1986年11月25日、ホワイトハウスで記者会見したエドウィン・ミース司法長官は、それまで別々に見えていた二つの秘密活動を結びつける事実を公表した。
アメリカが秘密裏にイランへ武器を供給していた。そして、その取引で生じた資金の一部が、ニカラグアの反政府勢力「コントラ」を支援するために流用されていた。
これが、後に「イラン・コントラ事件(Iran-Contra Affair)」と呼ばれる政治スキャンダルの核心である。
ただし、この事件を「イランへ武器を売り、その金をコントラへ渡した事件」とだけ理解すると、重要な部分を見落とす。

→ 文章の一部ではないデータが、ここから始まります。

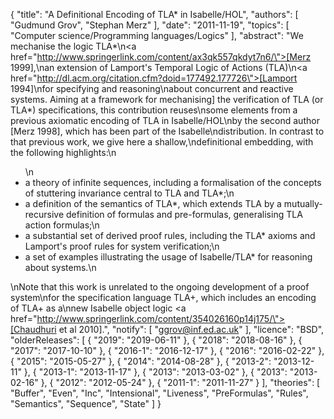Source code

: {
    "title": "A Definitional Encoding of TLA* in Isabelle/HOL",
    "authors": [
        "Gudmund Grov",
        "Stephan Merz"
    ],
    "date": "2011-11-19",
    "topics": [
        "Computer science/Programming languages/Logics"
    ],
    "abstract": "We mechanise the logic TLA*\n<a href=\"http://www.springerlink.com/content/ax3qk557qkdyt7n6/\">[Merz 1999]</a>,\nan extension of Lamport's  Temporal Logic of Actions (TLA)\n<a href=\"http://dl.acm.org/citation.cfm?doid=177492.177726\">[Lamport 1994]</a>\nfor specifying and reasoning\nabout concurrent and reactive systems. Aiming at a framework for mechanising]  the verification of TLA (or TLA*) specifications, this contribution reuses\nsome elements from a previous axiomatic encoding of TLA in Isabelle/HOL\nby the second author [Merz 1998], which has been part of the Isabelle\ndistribution. In contrast to that previous work, we give here a shallow,\ndefinitional embedding, with the following highlights:\n<ul>\n<li>a theory of infinite sequences, including a formalisation of the concepts of stuttering invariance central to TLA and TLA*;\n<li>a definition of the semantics of TLA*, which extends TLA by a mutually-recursive definition of formulas and pre-formulas, generalising TLA action formulas;\n<li>a substantial set of derived proof rules, including the TLA* axioms and Lamport's proof rules for system verification;\n<li>a set of examples illustrating the usage of Isabelle/TLA* for reasoning about systems.\n</ul>\nNote that this work is unrelated to the ongoing development of a proof system\nfor the specification language TLA+, which includes an encoding of TLA+ as a\nnew Isabelle object logic <a href=\"http://www.springerlink.com/content/354026160p14j175/\">[Chaudhuri et al 2010]</a>.",
    "notify": [
        "ggrov@inf.ed.ac.uk"
    ],
    "licence": "BSD",
    "olderReleases": [
        {
            "2019": "2019-06-11"
        },
        {
            "2018": "2018-08-16"
        },
        {
            "2017": "2017-10-10"
        },
        {
            "2016-1": "2016-12-17"
        },
        {
            "2016": "2016-02-22"
        },
        {
            "2015": "2015-05-27"
        },
        {
            "2014": "2014-08-28"
        },
        {
            "2013-2": "2013-12-11"
        },
        {
            "2013-1": "2013-11-17"
        },
        {
            "2013": "2013-03-02"
        },
        {
            "2013": "2013-02-16"
        },
        {
            "2012": "2012-05-24"
        },
        {
            "2011-1": "2011-11-27"
        }
    ],
    "theories": [
        "Buffer",
        "Even",
        "Inc",
        "Intensional",
        "Liveness",
        "PreFormulas",
        "Rules",
        "Semantics",
        "Sequence",
        "State"
    ]
}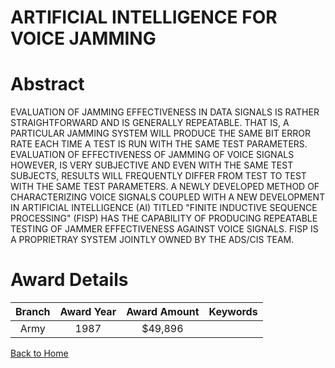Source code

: 
ARTIFICIAL INTELLIGENCE FOR VOICE JAMMING
=========================================

# Abstract


EVALUATION OF JAMMING EFFECTIVENESS IN DATA SIGNALS IS RATHER STRAIGHTFORWARD AND IS GENERALLY REPEATABLE. THAT IS, A PARTICULAR JAMMING SYSTEM WILL PRODUCE THE SAME BIT ERROR RATE EACH TIME A TEST IS RUN WITH THE SAME TEST PARAMETERS. EVALUATION OF EFFECTIVENESS OF JAMMING OF VOICE SIGNALS HOWEVER, IS VERY SUBJECTIVE AND EVEN WITH THE SAME TEST SUBJECTS, RESULTS WILL FREQUENTLY DIFFER FROM TEST TO TEST WITH THE SAME TEST PARAMETERS. A NEWLY DEVELOPED METHOD OF CHARACTERIZING VOICE SIGNALS COUPLED WITH A NEW DEVELOPMENT IN ARTIFICIAL INTELLIGENCE (AI) TITLED "FINITE INDUCTIVE SEQUENCE PROCESSING" (FISP) HAS THE CAPABILITY OF PRODUCING REPEATABLE TESTING OF JAMMER EFFECTIVENESS AGAINST VOICE SIGNALS. FISP IS A PROPRIETRAY SYSTEM JOINTLY OWNED BY THE ADS/CIS TEAM.  

# Award Details

|Branch|Award Year|Award Amount|Keywords|
| :---: | :---: | :---: | :---: |
|Army|1987|$49,896||
  
  


[Back to Home](https://github.com/chrischow/dod_sbir_awards/Reports/CC/#891)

もともとイランへの秘密接触とコントラへの秘密支援は、目的も地域も異なる二つの政策だった。
それぞれが通常の外交・議会監督の枠から外れて進められ、やがて国家安全保障会議(NSC)スタッフと民間の仲介ネットワークを通じて接続されたところに、この事件の本質がある。
CASE FILE 43では、誰か一人を「黒幕」として描くのではなく、武器、資金、秘密命令、NSC、議会統制、調査記録を追いながら、アメリカ政府の内部で何が起きていたのかを再構成する。
CASE FILE 43
イラン・コントラ事件 1985–1987|全10回
レバノンの人質問題を背景に始まった対イラン秘密接触。
議会による制限下で続けられたニカラグア・コントラ支援。
本来は別々だった二つの活動は、なぜ同じ秘密ネットワークの中で結びついたのか。
- 第1回 イラン・コントラ事件とは?|武器売却とコントラ支援が結びついた秘密工作の全貌[現在の記事]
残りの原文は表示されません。